Mailing List Archive

storagedriver domain limited to 61 "shares" - Xen 4.16.6 pre2
Hi all,

I am running into an issue with my storagedomain.
I have the HBAs assigned to the domain,
Added "driver_domain=1" to the config.

And am accessing filesystems on this domain from other domains.

This works as expected.

However, I am only able to assign 61 filesystems to other domains. As soon as I
attempt to assign a 62nd filesystem, it fails.

I am completely at a loss where this limit of 61 is coming from and am unable
to find anything with over 2 days of google searches.

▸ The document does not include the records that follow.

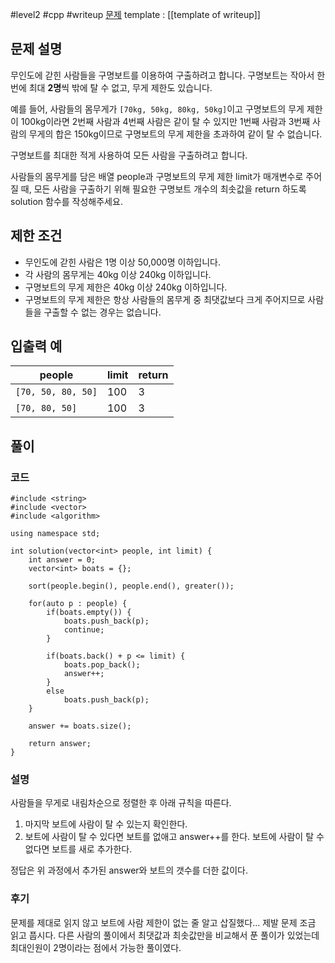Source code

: 
#level2 #cpp #writeup
[문제](https://school.programmers.co.kr/learn/courses/30/lessons/42885)
template : [[template of writeup]]

## 문제 설명

무인도에 갇힌 사람들을 구명보트를 이용하여 구출하려고 합니다. 구명보트는 작아서 한 번에 최대 **2명**씩 밖에 탈 수 없고, 무게 제한도 있습니다.

예를 들어, 사람들의 몸무게가 `[70kg, 50kg, 80kg, 50kg]`이고 구명보트의 무게 제한이 100kg이라면 2번째 사람과 4번째 사람은 같이 탈 수 있지만 1번째 사람과 3번째 사람의 무게의 합은 150kg이므로 구명보트의 무게 제한을 초과하여 같이 탈 수 없습니다.

구명보트를 최대한 적게 사용하여 모든 사람을 구출하려고 합니다.

사람들의 몸무게를 담은 배열 people과 구명보트의 무게 제한 limit가 매개변수로 주어질 때, 모든 사람을 구출하기 위해 필요한 구명보트 개수의 최솟값을 return 하도록 solution 함수를 작성해주세요.

## 제한 조건

- 무인도에 갇힌 사람은 1명 이상 50,000명 이하입니다.
- 각 사람의 몸무게는 40kg 이상 240kg 이하입니다.
- 구명보트의 무게 제한은 40kg 이상 240kg 이하입니다.
- 구명보트의 무게 제한은 항상 사람들의 몸무게 중 최댓값보다 크게 주어지므로 사람들을 구출할 수 없는 경우는 없습니다.

## 입출력 예

| people             | limit | return |
| ------------------ | ----- | ------ |
| `[70, 50, 80, 50]` | 100   | 3      |
| `[70, 80, 50]`     | 100   | 3      |

## 풀이

### 코드

```
#include <string>
#include <vector>
#include <algorithm>

using namespace std;

int solution(vector<int> people, int limit) {
    int answer = 0;
    vector<int> boats = {};
    
    sort(people.begin(), people.end(), greater());
    
    for(auto p : people) {
        if(boats.empty()) {
            boats.push_back(p);
            continue;
        }
        
        if(boats.back() + p <= limit) {
            boats.pop_back();
            answer++;
        }
        else
            boats.push_back(p);
    }
    
    answer += boats.size();
    
    return answer;
}
```

### 설명

사람들을 무게로 내림차순으로 정렬한 후 아래 규칙을 따른다.

1. 마지막 보트에 사람이 탈 수 있는지 확인한다.
2. 보트에 사람이 탈 수 있다면 보트를 없애고 answer++를 한다. 보트에 사람이 탈 수 없다면 보트를 새로 추가한다.

정답은 위 과정에서 추가된 answer와 보트의 갯수를 더한 값이다.

### 후기

문제를 제대로 읽지 않고 보트에 사람 제한이 없는 줄 알고 삽질했다... 제발 문제 조금 읽고 풉시다.
다른 사람의 풀이에서 최댓값과 최솟값만을 비교해서 푼 풀이가 있었는데 최대인원이 2명이라는 점에서 가능한 풀이였다.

I also noticed that "xl devd" isn't actually running on my storagedomain
anymore. It used to run in a previous version, but as the whole environment
was booting succesfully I never bothered to keep checking.

I do remember that it was running in the past. Currently, I think the init-
script is stopping because "/proc/xen/capabilities" is empty.

Please let me know which config-files are needed to troubleshoot this.

Many thanks,

Joost Roeleveld
Re: storagedriver domain limited to 61 "shares" - Xen 4.16.6 pre2 [ In reply to ]
On 11.02.24 17:21, J. Roeleveld wrote:
> Hi all,
>
> I am running into an issue with my storagedomain.
> I have the HBAs assigned to the domain,
> Added "driver_domain=1" to the config.
>
> And am accessing filesystems on this domain from other domains.
>
> This works as expected.
>
> However, I am only able to assign 61 filesystems to other domains. As soon as I
> attempt to assign a 62nd filesystem, it fails.
>
> I am completely at a loss where this limit of 61 is coming from and am unable
> to find anything with over 2 days of google searches.
>
> I also noticed that "xl devd" isn't actually running on my storagedomain
> anymore. It used to run in a previous version, but as the whole environment
> was booting succesfully I never bothered to keep checking.
>
> I do remember that it was running in the past. Currently, I think the init-
> script is stopping because "/proc/xen/capabilities" is empty.
>
> Please let me know which config-files are needed to troubleshoot this.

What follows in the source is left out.